* **PROBLEM REQUIREMENTS**
Your output must match the data word for word, with every line included.

■ ■ ■ ■ ■

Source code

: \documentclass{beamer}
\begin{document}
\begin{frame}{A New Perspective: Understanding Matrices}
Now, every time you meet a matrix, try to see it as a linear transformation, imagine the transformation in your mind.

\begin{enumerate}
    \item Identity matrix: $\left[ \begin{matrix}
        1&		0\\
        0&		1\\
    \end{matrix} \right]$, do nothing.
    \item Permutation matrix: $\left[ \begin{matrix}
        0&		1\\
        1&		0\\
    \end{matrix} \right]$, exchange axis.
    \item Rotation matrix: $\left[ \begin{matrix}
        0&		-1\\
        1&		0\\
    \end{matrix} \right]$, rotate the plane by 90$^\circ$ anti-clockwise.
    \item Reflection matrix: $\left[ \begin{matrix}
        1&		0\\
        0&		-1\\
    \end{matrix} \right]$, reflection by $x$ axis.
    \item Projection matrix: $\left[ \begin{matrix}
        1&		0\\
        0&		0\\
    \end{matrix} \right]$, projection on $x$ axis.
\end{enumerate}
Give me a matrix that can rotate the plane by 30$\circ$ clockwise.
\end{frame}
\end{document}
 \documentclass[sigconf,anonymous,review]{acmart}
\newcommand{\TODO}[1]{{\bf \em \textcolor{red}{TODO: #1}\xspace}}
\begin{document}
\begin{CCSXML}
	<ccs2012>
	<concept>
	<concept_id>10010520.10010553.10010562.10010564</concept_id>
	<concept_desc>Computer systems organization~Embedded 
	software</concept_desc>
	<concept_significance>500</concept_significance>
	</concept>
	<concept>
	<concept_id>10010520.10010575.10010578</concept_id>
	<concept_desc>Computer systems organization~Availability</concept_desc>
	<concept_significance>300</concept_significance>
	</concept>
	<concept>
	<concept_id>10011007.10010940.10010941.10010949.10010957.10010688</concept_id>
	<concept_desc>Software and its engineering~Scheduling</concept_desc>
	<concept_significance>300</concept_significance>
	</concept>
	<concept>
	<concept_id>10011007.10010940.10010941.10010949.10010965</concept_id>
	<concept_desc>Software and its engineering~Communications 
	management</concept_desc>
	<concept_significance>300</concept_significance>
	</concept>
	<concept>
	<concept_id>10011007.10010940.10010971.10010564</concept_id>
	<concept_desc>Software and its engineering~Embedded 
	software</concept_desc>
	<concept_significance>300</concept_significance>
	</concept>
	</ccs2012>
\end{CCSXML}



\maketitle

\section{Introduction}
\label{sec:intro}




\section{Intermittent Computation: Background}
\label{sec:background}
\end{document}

■ ■ ■ ■ ■

* **RESPONSE TO THE TASK**
Source code

: \documentclass{beamer}
\begin{document}
\begin{frame}{A New Perspective: Understanding Matrices}
Now, every time you meet a matrix, try to see it as a linear transformation, imagine the transformation in your mind.

\begin{enumerate}
    \item Identity matrix: $\left[ \begin{matrix}
        1&		0\\
        0&		1\\
    \end{matrix} \right]$, do nothing.
    \item Permutation matrix: $\left[ \begin{matrix}
        0&		1\\
        1&		0\\
    \end{matrix} \right]$, exchange axis.
    \item Rotation matrix: $\left[ \begin{matrix}
        0&		-1\\
        1&		0\\
    \end{matrix} \right]$, rotate the plane by 90$^\circ$ anti-clockwise.
    \item Reflection matrix: $\left[ \begin{matrix}
        1&		0\\
        0&		-1\\
    \end{matrix} \right]$, reflection by $x$ axis.
    \item Projection matrix: $\left[ \begin{matrix}
        1&		0\\
        0&		0\\
    \end{matrix} \right]$, projection on $x$ axis.
\end{enumerate}
Give me a matrix that can rotate the plane by 30$\circ$ clockwise.
\end{frame}
\end{document}
 \documentclass[sigconf,anonymous,review]{acmart}
\newcommand{\TODO}[1]{{\bf \em \textcolor{red}{TODO: #1}\xspace}}
\begin{document}
\begin{CCSXML}
	<ccs2012>
	<concept>
	<concept_id>10010520.10010553.10010562.10010564</concept_id>
	<concept_desc>Computer systems organization~Embedded 
	software</concept_desc>
	<concept_significance>500</concept_significance>
	</concept>
	<concept>
	<concept_id>10010520.10010575.10010578</concept_id>
	<concept_desc>Computer systems organization~Availability</concept_desc>
	<concept_significance>300</concept_significance>
	</concept>
	<concept>
	<concept_id>10011007.10010940.10010941.10010949.10010957.10010688</concept_id>
	<concept_desc>Software and its engineering~Scheduling</concept_desc>
	<concept_significance>300</concept_significance>
	</concept>
	<concept>
	<concept_id>10011007.10010940.10010941.10010949.10010965</concept_id>
	<concept_desc>Software and its engineering~Communications 
	management</concept_desc>
	<concept_significance>300</concept_significance>
	</concept>
	<concept>
	<concept_id>10011007.10010940.10010971.10010564</concept_id>
	<concept_desc>Software and its engineering~Embedded 
	software</concept_desc>
	<concept_significance>300</concept_significance>
	</concept>
	</ccs2012>
\end{CCSXML}



\maketitle

\section{Introduction}
\label{sec:intro}




\section{Intermittent Computation: Background}
\label{sec:background}
\end{document}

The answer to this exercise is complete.